Saddle Ridge Hoard of Buried Gold Coins Authenticated by PCGS

by Darrin Lee Unser on February 25, 2014 · 12 comments

1886-S $10 Gold Coin, Saddle Ridge Hoard

One of the gold coins from the Saddle Ridge Hoard

19th century gold coins estimated at a value of more than $10 million were discovered last year buried on private property in California.

These same coins were recently authenticated by the Professional Coin Grading Service (PCGS) with a portion of the treasure to make a public debut at the upcoming ANA National Money Show in Atlanta.

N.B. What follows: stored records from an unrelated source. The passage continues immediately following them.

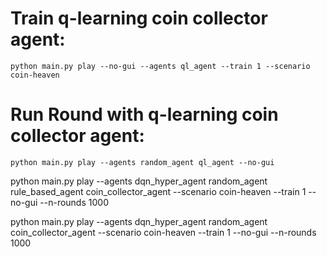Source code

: # Train q-learning coin collector agent:
`python main.py play --no-gui --agents ql_agent --train 1 --scenario coin-heaven`
# Run Round with q-learning coin collector agent:
`python main.py play --agents random_agent ql_agent --no-gui`

python main.py play --agents dqn_hyper_agent random_agent rule_based_agent coin_collector_agent --scenario coin-heaven --train 1 --no-gui --n-rounds 1000

python main.py play --agents dqn_hyper_agent random_agent coin_collector_agent --scenario coin-heaven --train 1 --no-gui --n-rounds 1000
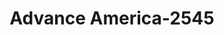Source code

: ---
f_zip-code: 98133
f_state-code: WA
title: Advance America-2545
f_phone: 206-362-6900
f_city-only: Seattle
f_address: 2100 N Northgate Way Ste C Seattle
f_location-unique-id: '2545'
slug: advance-america-2545
updated-on: '2024-05-30T13:46:58.046Z'
created-on: '2024-05-30T13:36:59.803Z'
published-on: '2024-05-30T13:54:32.469Z'
f_city-state: cms/city/seattle-wa.md
f_company: cms/company/advance-america.md
f_state: cms/state/washington.md
layout: '[payday-loan].html'
tags: payday-loan
---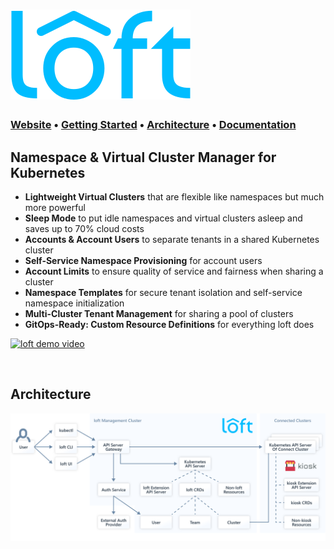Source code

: <h1><a href="https://loft.sh/"><img src="docs/static/media/loft-logo.svg" alt="loft"></a></h1>

### **[Website](https://loft.sh/)** • **[Getting Started](https://loft.sh/docs/getting-started/setup)** • **[Architecture](#architecture)** • **[Documentation](https://loft.sh/docs/introduction)**

## Namespace & Virtual Cluster Manager for Kubernetes
- **Lightweight Virtual Clusters** that are flexible like namespaces but much more powerful
- **Sleep Mode** to put idle namespaces and virtual clusters asleep and saves up to 70% cloud costs
- **Accounts & Account Users** to separate tenants in a shared Kubernetes cluster
- **Self-Service Namespace Provisioning** for account users
- **Account Limits** to ensure quality of service and fairness when sharing a cluster
- **Namespace Templates** for secure tenant isolation and self-service namespace initialization
- **Multi-Cluster Tenant Management** for sharing a pool of clusters
- **GitOps-Ready: Custom Resource Definitions** for everything loft does

[![loft demo video](docs/static/media/loft-teaser.gif)](https://loft.sh/)


<br>

## Architecture

![loft architecture](docs/static/media/loft-architecture.svg)

<br>
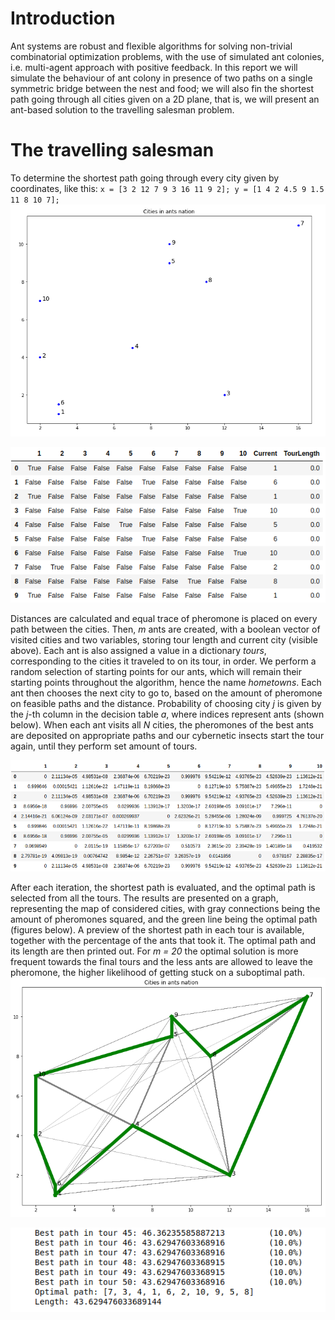 # Introduction
Ant systems are robust and flexible algorithms for solving non-trivial combinatorial optimization problems, with the use of simulated ant colonies, i.e. multi-agent approach with positive
feedback. In this report we will simulate the behaviour of ant colony in presence of two paths
on a single symmetric bridge between the nest and food; we will also fin the shortest path going
through all cities given on a 2D plane, that is, we will present an ant-based solution to the
travelling salesman problem.

# The travelling salesman
To determine the shortest path going through every city given by coordinates, like this:
`x = [3 2 12 7 9 3 16 11 9 2]; y = [1 4 2 4.5 9 1.5 11 8 10 7];`
![alt text](./images/cities.png "Cities in one of the maps")

![alt text](./images/ants.png "Dataframe representing individual ants")

Distances are calculated and equal trace of pheromone is placed on every path between the cities. Then, _m_ ants are created, with a boolean vector of visited cities and two variables, storing tour length and current city (visible above). Each ant is also assigned a value in a dictionary _tours_, corresponding to the cities it traveled to on its tour, in order. We perform a random selection of starting points for our ants, which will remain their starting points throughout the algorithm, hence the name _hometowns_. Each ant then chooses the next city to go to, based on the amount of pheromone on feasible paths and the distance. Probability of choosing city _j_ is given by the _j_-th column in the decision table _a_, where indices represent ants (shown below). When each ant visits all _N_ cities, the pheromones of the best ants are deposited on appropriate paths and our cybernetic insects start the tour again, until they perform set amount of tours.

![alt text](./images/a.png "Ant-oriented decision table")

After each iteration, the shortest path is evaluated, and the optimal path is selected from all the tours. The results are presented on a graph, representing the map of considered cities, with gray connections being the amount of pheromones squared, and the green line being the optimal path (figures below). A preview of the shortest path in each tour is available, together with the percentage of the ants that took it. The optimal path and its length are then printed out. For _m = 20_ the optimal solution is more frequent towards the final tours and the less ants are allowed to leave the pheromone, the higher likelihood of getting stuck on a suboptimal path.
![alt text](./images/result.png "Graphical representation of the solution")

![alt text](./images/result_2.png "The shortest path in each tour and overall")
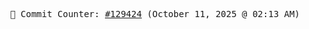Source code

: <p align="center">
    <samp>
        📮 Commit Counter: <a href="https://github.com/Javascript-void0/Javascript-void0/commits/main">#129424</a> (October 11, 2025 @ 02:13 AM)
    </samp>
</p>
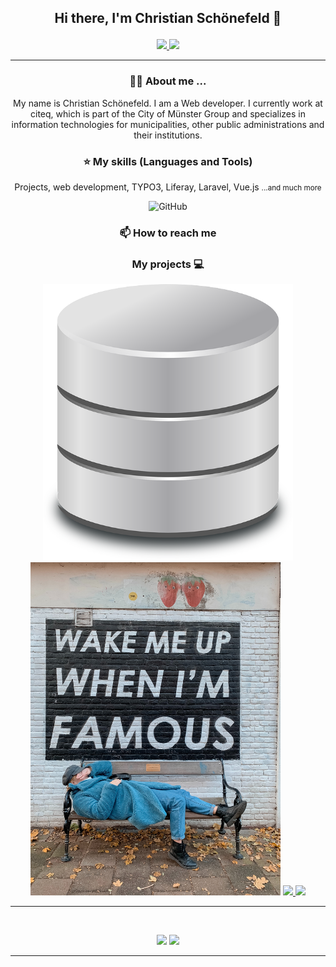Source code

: ## <p align="center">Hi there, I'm Christian Schönefeld 👋</p>
<p align="center">
  <a href="https://twitter.com/C_Schoenefeld">
    <img src="https://img.shields.io/twitter/url?style=social&url=https%3A%2F%2Ftwitter.com%2FC_Schoenefeld">
  </a>
  <a href="https://www.christian-schoenefeld.de">
    <img src="https://img.shields.io/badge/website-www.christian--schoenefeld.de-green">
  </a>
</p>

---

### <p align="center">🙋‍♂️ About me ...</p>
<p align="center">My name is Christian Schönefeld. I am a Web developer. I currently work at citeq, which is part of the City of Münster Group and specializes in information technologies for municipalities, other public administrations and their institutions.</p>

### <p align="center">⭐ My skills (Languages and Tools)</p>
<p align="center">Projects, web development, TYPO3, Liferay, Laravel, Vue.js <small>...and much more</small></p>

<p align="center">
    <img alt="GitHub" width="40px" src="https://github.com/YuriDevAT/YuriDevAT/blob/main/github_.png" />
</p>

### <p align="center">📫 How to reach me</p>

### <p align="center">My projects 💻</p>

<p align="center">
  <img width="400" src="https://github.com/christian-schoenefeld/christian-schoenefeld/blob/main/database.png" />
  <img width="400" src="https://github.com/christian-schoenefeld/christian-schoenefeld/blob/main/readme.jpg" />
  <a href="https://github.com/christian-schoenefeld/seeds-from-sql">
    <img align="" src="https://github-readme-stats.vercel.app/api/pin/?username=christian-schoenefeld&repo=seeds-from-sql" />
  </a>
  <a href="https://github.com/christian-schoenefeld/christian-schoenefeld">
    <img align="" src="https://github-readme-stats.vercel.app/api/pin/?username=christian-schoenefeld&repo=christian-schoenefeld" />
  </a>
</p>

---

<br />
<p align="center">
<img src="https://github-readme-stats.vercel.app/api?username=christian-schoenefeld&theme=radical&show_icons=true" width="450"/>
<img src="https://github-readme-stats.vercel.app/api/top-langs/?username=christian-schoenefeld&layout=compact&theme=radical" width="400" />
</p>

---
<!--
**christian-schoenefeld/christian-schoenefeld** is a ✨ _special_ ✨ repository because its `README.md` (this file) appears on your GitHub profile.

Here are some ideas to get you started:

- 🔭 I’m currently working on ...
- 🌱 I’m currently learning ...
- 👯 I’m looking to collaborate on ...
- 🤔 I’m looking for help with ...
- 💬 Ask me about ...
- 📫 How to reach me: ...
- 😄 Pronouns: ...
- ⚡ Fun fact: ...
-->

1,427 gold coins were found in February 2013 by a couple as they were walking on their property near a hill they had named Saddle Ridge. They contacted David McCarthy, senior numismatist at Kagin’s Inc of Tiburon, California, who did an initial evaluation and inventory.

The "Saddle Ridge Hoard" was found to contain well over a thousand coins dated from 1847 to 1894, the majority of which were $20 Liberty Double Eagles struck at the San Francisco Mint.

"This is the proverbial pot of gold at the end of the rainbow," stated Don Kagin, President of Kagin’s. "What’s really significant about this find is that this treasure combines a great quantity of pristine coins along with a great human interest story."

The find, touted as "one of the greatest buried treasures ever unearthed in the United States," has been authenticated, graded and certified by PCGS.

1886-S $10 PCGS MS66, Saddle Saddle Ridge Hoard

1886-S $10 PCGS MS66, Saddle Saddle Ridge Hoard

Of the graded coins, more than a dozen have been classified as either the finest known or tied as the finest known examples in the PCGS Population Report.

"What is really special about this discovery is the incredible quality of many of these coins," commented David Hall, PCGS Co-Founder and Collectors Universe, Inc.

"I’ve always called rare coins ‘history in your hands’ and the Saddle Ridge Hoard is a historical time capsule of immense numismatic importance."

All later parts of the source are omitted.